(Dataset entries)
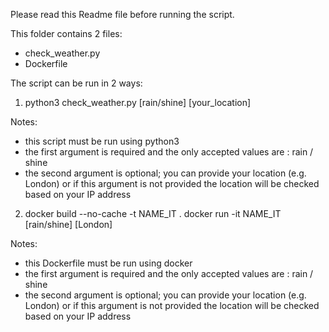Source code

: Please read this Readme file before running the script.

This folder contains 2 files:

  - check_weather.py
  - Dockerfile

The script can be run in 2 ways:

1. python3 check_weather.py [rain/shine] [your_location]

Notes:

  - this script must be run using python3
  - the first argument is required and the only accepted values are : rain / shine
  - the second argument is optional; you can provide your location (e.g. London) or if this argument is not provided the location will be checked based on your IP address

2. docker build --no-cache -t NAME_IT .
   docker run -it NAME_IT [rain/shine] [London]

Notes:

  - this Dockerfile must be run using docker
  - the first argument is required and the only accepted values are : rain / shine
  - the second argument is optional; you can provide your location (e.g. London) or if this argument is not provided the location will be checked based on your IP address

Your task. No line before the one with "- this script must be run using python3" belongs in the answer; copy that line and the rest of the records exactly.

Solution to this exercise.
  - this script must be run using python3
  - the first argument is required and the only accepted values are : rain / shine
  - the second argument is optional; you can provide your location (e.g. London) or if this argument is not provided the location will be checked based on your IP address

2. docker build --no-cache -t NAME_IT .
   docker run -it NAME_IT [rain/shine] [London]

Notes:

  - this Dockerfile must be run using docker
  - the first argument is required and the only accepted values are : rain / shine
  - the second argument is optional; you can provide your location (e.g. London) or if this argument is not provided the location will be checked based on your IP address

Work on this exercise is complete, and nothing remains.